Wow @drspouse "consistently assuming the worst possible interpretation of everything"- this is exactly how I feel my mother behaved with me but I've never seen anyone else express it. Sorry. It is very difficult to deal with.

It really is so hard to deal with.
From holding my friend's mum's hand aged 8 (you must have rejected me) to not being able to answer the phone quick enough today (mine was on silent as it was 8.30 am and we'd been up before 7 with DS being unwell, but then she got through to DH only she couldn't hear us "will she EVER answer her phone, obviously she's MUCH too busy").
I have to go and see her in hospital tomorrow. I am dreading it. She's been in for a couple of weeks and my DB has been visiting and I know he realises my life is a bit more complicated than his but I don't think he realises how difficult I find her and how horrible she's been to me.

friendlytotheend · 21/06/2026 23:04

I grew up with a flinch, and still have it age 50. My parents are not ND, they were just angry and violent. I’m still scared of people if I’m honest.

User864753 · 21/06/2026 23:22

My exH grew up with a shouty father and became a very shouty person himself. Just before I ended the marriage he threw an absolute tantrum at DS for failing the driving test. DS gave up on driving after that so it had a very real world effect on DS.

My own father was a very softly spoken man and exH's shouting didn't intimidate me but it definitely did affect out older children. I know I stayed in the marriage way too long and I've encouraged the kids to talk about what happened and one has had counselling.

I really hope the cycle of shouting and verbal abuse is broken. I know some of exH's siblings went for counselling after I ended my marriage. I think that someone finally saying the behaviour was wrong had repercussions for their family as well as for my own kids.
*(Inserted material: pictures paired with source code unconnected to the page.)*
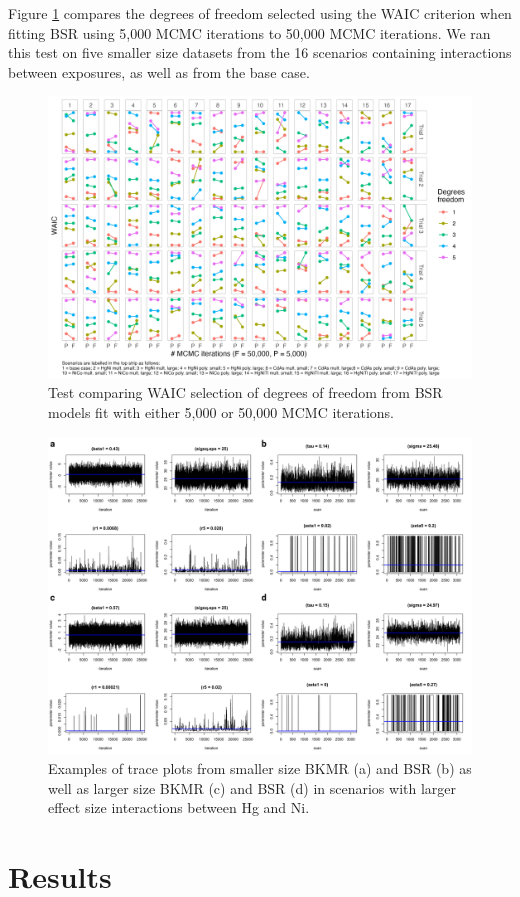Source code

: \documentclass[12pt, twoside]{amherstthesis}
\begin{document}
Figure \ref{fig:comparedf} compares the degrees of freedom selected using the WAIC criterion when fitting BSR using 5,000 MCMC iterations to 50,000 MCMC iterations. We ran this test on five smaller size datasets from the 16 scenarios containing interactions between exposures, as well as from the base case.
\begin{figure}

{\centering \includegraphics[width=1\linewidth]{figures/test_waic2} 

}

\caption{Test comparing WAIC selection of degrees of freedom from BSR models fit with either 5,000 or 50,000 MCMC iterations.}\label{fig:comparedf}
\end{figure}
\begin{figure}

{\centering \includegraphics[width=1\linewidth]{figures/traceplots/bksm_traceplotmerged} 

}

\caption{Examples of trace plots from smaller size BKMR (a) and BSR (b) as well as larger size BKMR (c) and BSR (d) in scenarios with larger effect size interactions between Hg and Ni.}\label{fig:traceplots}
\end{figure}
\hypertarget{suppresults}{%
\section{Results}\label{suppresults}}
\end{document}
youalright · 21/06/2026 23:27

Shouting didn't bother me but i struggle seeing violence as an adult after witnessing it as a child.

Sweetbeansandmochi · 21/06/2026 23:34

My dad was shouty and I am certain is ND. (My mum was no help and has never stood up to him - so he went unchecked until I became an adult).

I have almost certainly AuDHD. I am emphatic, emotionally attuned to the point of exhaustion, rubbish at standing up for myself, anxious around conflict but interestingly at one school I was always involved with angry parents because I was so good with them. Even when there was no real reason for me to be in the meeting.

And now, my job is all about delivering bad news and trying to keep working with upset people, somewhat productively. I am a good listener and good at looking at creative ways forward- probably from years of trying to not displease and appease my dad.